▶ [ACTIVITY] Repeat exactly what appears from the opening line of the listing to the line with "meaningful logical dependencies.", inclusive.

▶ [MATERIAL FOR THIS TASK]

* * * * * * * * *

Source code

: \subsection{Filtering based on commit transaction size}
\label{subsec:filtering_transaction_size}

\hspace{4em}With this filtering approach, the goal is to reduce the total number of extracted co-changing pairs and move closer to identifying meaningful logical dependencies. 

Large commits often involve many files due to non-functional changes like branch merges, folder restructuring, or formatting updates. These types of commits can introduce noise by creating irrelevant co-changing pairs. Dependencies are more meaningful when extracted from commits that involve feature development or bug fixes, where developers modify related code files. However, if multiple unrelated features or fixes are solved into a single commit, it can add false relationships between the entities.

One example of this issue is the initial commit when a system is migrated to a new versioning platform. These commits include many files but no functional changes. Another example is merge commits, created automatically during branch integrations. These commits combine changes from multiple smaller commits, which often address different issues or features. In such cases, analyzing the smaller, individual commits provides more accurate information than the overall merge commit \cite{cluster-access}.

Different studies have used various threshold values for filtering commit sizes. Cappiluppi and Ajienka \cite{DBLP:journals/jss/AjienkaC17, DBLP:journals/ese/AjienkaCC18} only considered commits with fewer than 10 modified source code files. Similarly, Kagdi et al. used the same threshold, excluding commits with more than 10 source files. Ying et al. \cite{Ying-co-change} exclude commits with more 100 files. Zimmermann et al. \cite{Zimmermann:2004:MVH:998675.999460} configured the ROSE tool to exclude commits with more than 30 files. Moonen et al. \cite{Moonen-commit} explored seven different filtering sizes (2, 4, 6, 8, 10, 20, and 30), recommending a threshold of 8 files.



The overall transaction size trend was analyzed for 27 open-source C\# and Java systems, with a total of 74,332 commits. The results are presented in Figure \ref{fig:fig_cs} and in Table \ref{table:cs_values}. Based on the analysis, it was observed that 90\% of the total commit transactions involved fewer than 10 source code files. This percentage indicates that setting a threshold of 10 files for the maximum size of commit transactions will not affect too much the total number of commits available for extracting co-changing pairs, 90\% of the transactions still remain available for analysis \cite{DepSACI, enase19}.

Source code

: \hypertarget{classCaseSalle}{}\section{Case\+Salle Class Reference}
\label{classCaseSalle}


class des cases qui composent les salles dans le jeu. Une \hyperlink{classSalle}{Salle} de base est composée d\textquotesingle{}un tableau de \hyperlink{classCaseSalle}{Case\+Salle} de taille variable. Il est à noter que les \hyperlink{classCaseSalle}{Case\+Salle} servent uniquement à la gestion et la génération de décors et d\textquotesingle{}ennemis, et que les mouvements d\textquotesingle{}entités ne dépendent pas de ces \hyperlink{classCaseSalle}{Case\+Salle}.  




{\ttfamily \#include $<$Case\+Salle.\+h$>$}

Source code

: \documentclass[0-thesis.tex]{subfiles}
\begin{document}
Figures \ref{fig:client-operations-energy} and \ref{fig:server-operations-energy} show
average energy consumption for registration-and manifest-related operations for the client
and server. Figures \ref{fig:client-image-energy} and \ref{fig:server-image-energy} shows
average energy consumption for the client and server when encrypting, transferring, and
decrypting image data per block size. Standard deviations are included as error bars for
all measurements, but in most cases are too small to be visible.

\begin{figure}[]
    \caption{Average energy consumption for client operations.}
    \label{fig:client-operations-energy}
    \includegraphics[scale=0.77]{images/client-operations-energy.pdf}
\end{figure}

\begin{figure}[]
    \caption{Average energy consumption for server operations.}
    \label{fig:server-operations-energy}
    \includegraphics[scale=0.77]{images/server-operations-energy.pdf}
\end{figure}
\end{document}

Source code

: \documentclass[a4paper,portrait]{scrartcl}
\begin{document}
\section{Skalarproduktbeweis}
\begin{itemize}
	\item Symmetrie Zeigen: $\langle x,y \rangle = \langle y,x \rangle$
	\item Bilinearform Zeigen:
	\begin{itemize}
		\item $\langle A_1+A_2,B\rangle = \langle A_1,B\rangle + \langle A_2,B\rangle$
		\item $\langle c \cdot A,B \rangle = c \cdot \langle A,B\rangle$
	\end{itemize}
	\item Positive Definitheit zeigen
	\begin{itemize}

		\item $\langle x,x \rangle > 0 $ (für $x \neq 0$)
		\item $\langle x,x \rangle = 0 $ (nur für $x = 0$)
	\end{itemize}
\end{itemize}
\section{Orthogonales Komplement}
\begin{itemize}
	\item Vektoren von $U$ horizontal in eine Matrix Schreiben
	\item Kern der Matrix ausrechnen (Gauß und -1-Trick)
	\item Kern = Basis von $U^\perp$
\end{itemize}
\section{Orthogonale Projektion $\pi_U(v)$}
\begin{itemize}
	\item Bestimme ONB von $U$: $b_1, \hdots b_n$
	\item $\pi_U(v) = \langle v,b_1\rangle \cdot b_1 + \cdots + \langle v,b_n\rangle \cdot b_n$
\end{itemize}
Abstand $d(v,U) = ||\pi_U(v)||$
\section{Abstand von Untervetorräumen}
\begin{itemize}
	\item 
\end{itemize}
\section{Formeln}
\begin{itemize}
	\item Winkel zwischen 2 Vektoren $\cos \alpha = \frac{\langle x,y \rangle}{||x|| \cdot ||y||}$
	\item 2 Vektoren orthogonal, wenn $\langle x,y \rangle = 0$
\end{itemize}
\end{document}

* * * * * * * * *

▶ [TASK RESULT]
Source code

: \subsection{Filtering based on commit transaction size}
\label{subsec:filtering_transaction_size}

\hspace{4em}With this filtering approach, the goal is to reduce the total number of extracted co-changing pairs and move closer to identifying meaningful logical dependencies. 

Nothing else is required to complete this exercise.